そんな事を言っているうちに、いつの間にかに靴を履いていた。

どうやら、冬馬が履かせてくれたらしい。


「桃、おんぶしてやるから。乗れよ」


外に担ぎだされると、冬馬が私の目の前でかがんだ。


「いいよぉ。家すぐそこだからぁ。自分で帰れまっす!!」


そう言ったけれど、足元がまだふらつく。ガシッとまこさんが私を抱き止めて支えてくれた。


「俺が送っていくからいいよ。家も分かってるからさ。俺一人で大丈夫だから、冬馬くんは家に帰りなよ。明日も仕事なんだろ?」


まこさんは、本当に面倒見がいい。酔っ払いの私にも優しいから大好きだ、なんて思ったらちゃんと口に出ていた。


「まこさん、しゅき~!!」


「はいはい、分かったから。ほら、ピー行くぞ」


「はぁい。冬馬じゃぁねぇ」


まこさんに促されるまま私は歩きだした。

いつの間にか、いっぱいいた人たちはいなくなっている。


彼の顔が頭をよぎり、胸の奥がチクリと痛くなった。


まだ、酔っ払っていた私は、冬馬がずっと私を見送っていたことには気づかなかったんだ。


気持ちの良い夜風が頬を通りすぎていく。シンと静まりかえった住宅街を、まこさんに支えられて歩いていく。


「まこさん、ごめんなさいぃ~」


謝る私に、まこさんは苦笑いで返す。


「しょーがねぇよ。ほら、お迎えが来てるぞ」


まこさんが前方を顎でしゃくる。

回らない頭で、ゆっくりと前方を見れば、拓海が電信柱にもたれかかってこちらを見ていた。


「あれぇ?拓海だぁ。どうしたのぉ」


いる筈のない人がいて、自然に頬が緩んだ。


「どうしたもこうしたもあるかよ、酔っ払い。まこさんありがとうございます。後は連れて帰るんで。ほら、桃こっちに来い」


拓海に腕を引っ張られ、まこさんに体を押され、私は勢い良く拓海の腕の中に納まった。

ふわりと拓海の服から知らない柔軟剤の香りがしてギュッと心臓を掴まれたように苦しくなったけれど、一瞬で振り払った。

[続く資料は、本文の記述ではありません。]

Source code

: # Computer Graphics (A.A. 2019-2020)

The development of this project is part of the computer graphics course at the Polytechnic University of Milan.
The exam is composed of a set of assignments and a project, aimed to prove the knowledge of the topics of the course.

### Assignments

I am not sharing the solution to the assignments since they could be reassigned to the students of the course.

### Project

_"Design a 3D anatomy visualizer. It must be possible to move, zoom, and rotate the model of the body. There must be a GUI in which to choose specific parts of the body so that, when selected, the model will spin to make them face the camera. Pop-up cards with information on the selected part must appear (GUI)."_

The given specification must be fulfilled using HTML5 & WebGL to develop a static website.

「おぅ、じゃぁ気をつけて帰れよ。拓海もうかうかしてると、アレはやべぇぞ。じゃぁな」


なにがヤバイんだか、分からないが私はにこやかに手を振った。


「まこさ~ん。またね~」


歩きながら、こちらを振り返らずに頭の上で大きく手を振ってくれる。

二人になった私達は、反対方向に向かう。上手に歩けなくて拓海が支えてくれた。

居酒屋から、私のアパートまで歩いて七分だ。ハウスメーカーが建てた輸入住宅で内装が綺麗で2LDKと部屋も広い。私は一目惚れして入社に合わせて引っ越してきたんだ。


アパートにつく頃には少し酔いがさめてきていた。


「桃、寝るなよ。風呂に入って寝ろよ。明日仕事なんだろ?」


「う~ん。でも眠たいよぉ」


玄関に入ると、廊下にそのまま寝そべった。床が冷たくて気持ちいい。

ちっ、と拓海が舌打ちする音が聞こえた。


「桃っ!飲みすぎなんだよ。ほら、洗ってやるから一緒に風呂はいるぞ」


拓海と一緒にお風呂?いつぶりだ?


拓海とは一緒に暮らして、3年になる。私が大学に通っている時に転がり込んできて、そのまま居座ってしまったのだ。

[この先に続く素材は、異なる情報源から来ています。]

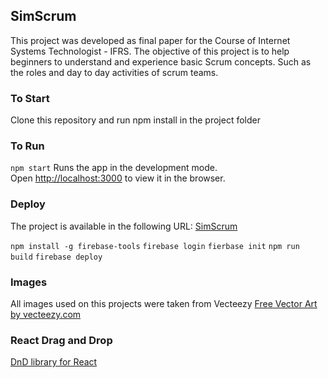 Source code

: ## SimScrum
This project was developed as final paper for the Course of Internet Systems Technologist - IFRS.
The objective of this project is to help beginners to understand and experience basic Scrum concepts. 
Such as the roles and day to day activities of scrum teams.

### To Start
Clone this repository and run npm install in the project folder

### To Run
`npm start`
Runs the app in the development mode.<br>
Open [http://localhost:3000](http://localhost:3000) to view it in the browser.

### Deploy
The project is available in the following URL: 
<a href="https://react-firebase-f7230.web.app/">SimScrum</a>

`npm install -g firebase-tools`
`firebase login`
`fierbase init`
`npm run build`
`firebase deploy`


### Images
All images used on this projects were taken from Vecteezy
<a href="https://vecteezy.com">Free Vector Art by vecteezy.com</a> 

### React Drag and Drop
<a href="https://reactjsexample.com/a-fast-and-lightweight-drag-drop-sortable-library-for-react/">DnD library for React</a>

デビューをしていなくても、拓海の人気がバンドを支えているので、私と一緒に住んでいることはあまり人に言うなとまこさんから釘をさされていた。

だから、外では皆と同じにピーと呼ぶし、あくまで友達のふりだ。

それに、拓海はとにかく女遊びが激しくて、とっかえひっかえ遊んでいる事も事実だ。

それでも私の所には定期的に帰ってくるから救いではあったけれど、もう、恋人なのか同居人なのか私には分からなくなっていた。


拓海は私より三歳も年下だ。周りに可愛い女の子達もいっぱいいる。

別に私でなくてもいい筈だったし、いつ出て行ってしまってもおかしくはない状況だった。

今日だって、私を待っているなんて思いもしなかった。

打ち上げの日は、気に入った女の子と夜を過ごして帰ってこない。それが当たり前になっていた。


私はそれを見ないふりをする。

今更だったし、どこか諦めに似た感情と自分でも見たくない、隠したい感情があったのだ。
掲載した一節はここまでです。